[Dataset records]
⁂
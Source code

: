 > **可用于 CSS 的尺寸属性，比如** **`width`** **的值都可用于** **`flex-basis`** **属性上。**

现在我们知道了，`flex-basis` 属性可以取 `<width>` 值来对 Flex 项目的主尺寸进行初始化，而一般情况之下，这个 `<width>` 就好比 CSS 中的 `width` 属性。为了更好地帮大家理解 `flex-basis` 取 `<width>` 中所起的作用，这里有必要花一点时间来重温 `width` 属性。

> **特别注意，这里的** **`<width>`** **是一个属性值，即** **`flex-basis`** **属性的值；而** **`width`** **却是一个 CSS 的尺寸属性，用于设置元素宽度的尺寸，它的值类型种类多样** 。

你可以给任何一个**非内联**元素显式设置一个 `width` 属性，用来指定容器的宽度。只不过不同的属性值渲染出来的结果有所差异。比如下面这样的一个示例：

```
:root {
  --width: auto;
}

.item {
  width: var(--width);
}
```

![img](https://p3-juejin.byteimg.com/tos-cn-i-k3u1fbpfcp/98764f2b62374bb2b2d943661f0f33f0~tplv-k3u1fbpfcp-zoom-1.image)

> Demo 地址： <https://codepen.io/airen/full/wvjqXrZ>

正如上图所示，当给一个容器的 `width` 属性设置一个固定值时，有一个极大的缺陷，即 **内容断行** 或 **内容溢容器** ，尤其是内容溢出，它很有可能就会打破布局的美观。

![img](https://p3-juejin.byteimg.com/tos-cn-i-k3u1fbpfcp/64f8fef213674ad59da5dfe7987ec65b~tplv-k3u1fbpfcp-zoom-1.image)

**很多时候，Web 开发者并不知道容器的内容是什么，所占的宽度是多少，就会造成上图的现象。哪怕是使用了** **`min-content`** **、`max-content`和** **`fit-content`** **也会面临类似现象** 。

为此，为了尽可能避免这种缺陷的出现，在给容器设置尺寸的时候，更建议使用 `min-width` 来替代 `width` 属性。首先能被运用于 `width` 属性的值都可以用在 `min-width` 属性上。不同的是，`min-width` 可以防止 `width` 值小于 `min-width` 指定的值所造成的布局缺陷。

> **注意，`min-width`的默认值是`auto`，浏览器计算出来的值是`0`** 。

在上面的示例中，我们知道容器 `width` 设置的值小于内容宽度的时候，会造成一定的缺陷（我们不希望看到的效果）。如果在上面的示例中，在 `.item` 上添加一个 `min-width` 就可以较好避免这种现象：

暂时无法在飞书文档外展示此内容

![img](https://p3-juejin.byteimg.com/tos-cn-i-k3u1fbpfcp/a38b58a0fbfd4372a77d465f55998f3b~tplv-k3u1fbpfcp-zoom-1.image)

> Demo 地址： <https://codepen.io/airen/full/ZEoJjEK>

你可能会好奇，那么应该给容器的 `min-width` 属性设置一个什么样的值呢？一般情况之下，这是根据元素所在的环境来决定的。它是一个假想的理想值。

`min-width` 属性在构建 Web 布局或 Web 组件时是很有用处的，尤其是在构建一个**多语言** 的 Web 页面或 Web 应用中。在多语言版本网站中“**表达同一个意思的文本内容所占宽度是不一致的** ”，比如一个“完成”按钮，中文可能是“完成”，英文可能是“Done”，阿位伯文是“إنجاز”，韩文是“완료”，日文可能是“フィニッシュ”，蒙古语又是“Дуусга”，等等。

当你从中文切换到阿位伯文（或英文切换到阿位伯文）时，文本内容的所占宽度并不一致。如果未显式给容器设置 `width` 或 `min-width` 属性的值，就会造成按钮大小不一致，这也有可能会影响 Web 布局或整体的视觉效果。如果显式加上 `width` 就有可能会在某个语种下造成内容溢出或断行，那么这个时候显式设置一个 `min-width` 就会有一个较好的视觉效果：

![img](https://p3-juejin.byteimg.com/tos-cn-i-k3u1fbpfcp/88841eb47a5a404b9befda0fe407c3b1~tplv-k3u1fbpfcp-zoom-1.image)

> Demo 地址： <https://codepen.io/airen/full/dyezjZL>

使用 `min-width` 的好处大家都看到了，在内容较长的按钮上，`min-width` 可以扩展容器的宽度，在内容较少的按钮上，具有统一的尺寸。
⁂
» **WORK REQUEST**
Transcribe the records from their first line. Stop after the line with "暂时无法在飞书文档外展示此内容", including it.

» **ANSWER TO THIS PROBLEM**
Source code

: > **可用于 CSS 的尺寸属性，比如** **`width`** **的值都可用于** **`flex-basis`** **属性上。**

现在我们知道了，`flex-basis` 属性可以取 `<width>` 值来对 Flex 项目的主尺寸进行初始化，而一般情况之下，这个 `<width>` 就好比 CSS 中的 `width` 属性。为了更好地帮大家理解 `flex-basis` 取 `<width>` 中所起的作用，这里有必要花一点时间来重温 `width` 属性。

> **特别注意，这里的** **`<width>`** **是一个属性值，即** **`flex-basis`** **属性的值；而** **`width`** **却是一个 CSS 的尺寸属性，用于设置元素宽度的尺寸，它的值类型种类多样** 。

你可以给任何一个**非内联**元素显式设置一个 `width` 属性，用来指定容器的宽度。只不过不同的属性值渲染出来的结果有所差异。比如下面这样的一个示例：

```
:root {
  --width: auto;
}

.item {
  width: var(--width);
}
```

![img](https://p3-juejin.byteimg.com/tos-cn-i-k3u1fbpfcp/98764f2b62374bb2b2d943661f0f33f0~tplv-k3u1fbpfcp-zoom-1.image)

> Demo 地址： <https://codepen.io/airen/full/wvjqXrZ>

正如上图所示，当给一个容器的 `width` 属性设置一个固定值时，有一个极大的缺陷，即 **内容断行** 或 **内容溢容器** ，尤其是内容溢出，它很有可能就会打破布局的美观。

![img](https://p3-juejin.byteimg.com/tos-cn-i-k3u1fbpfcp/64f8fef213674ad59da5dfe7987ec65b~tplv-k3u1fbpfcp-zoom-1.image)

**很多时候，Web 开发者并不知道容器的内容是什么，所占的宽度是多少，就会造成上图的现象。哪怕是使用了** **`min-content`** **、`max-content`和** **`fit-content`** **也会面临类似现象** 。

为此，为了尽可能避免这种缺陷的出现，在给容器设置尺寸的时候，更建议使用 `min-width` 来替代 `width` 属性。首先能被运用于 `width` 属性的值都可以用在 `min-width` 属性上。不同的是，`min-width` 可以防止 `width` 值小于 `min-width` 指定的值所造成的布局缺陷。

> **注意，`min-width`的默认值是`auto`，浏览器计算出来的值是`0`** 。

在上面的示例中，我们知道容器 `width` 设置的值小于内容宽度的时候，会造成一定的缺陷（我们不希望看到的效果）。如果在上面的示例中，在 `.item` 上添加一个 `min-width` 就可以较好避免这种现象：

暂时无法在飞书文档外展示此内容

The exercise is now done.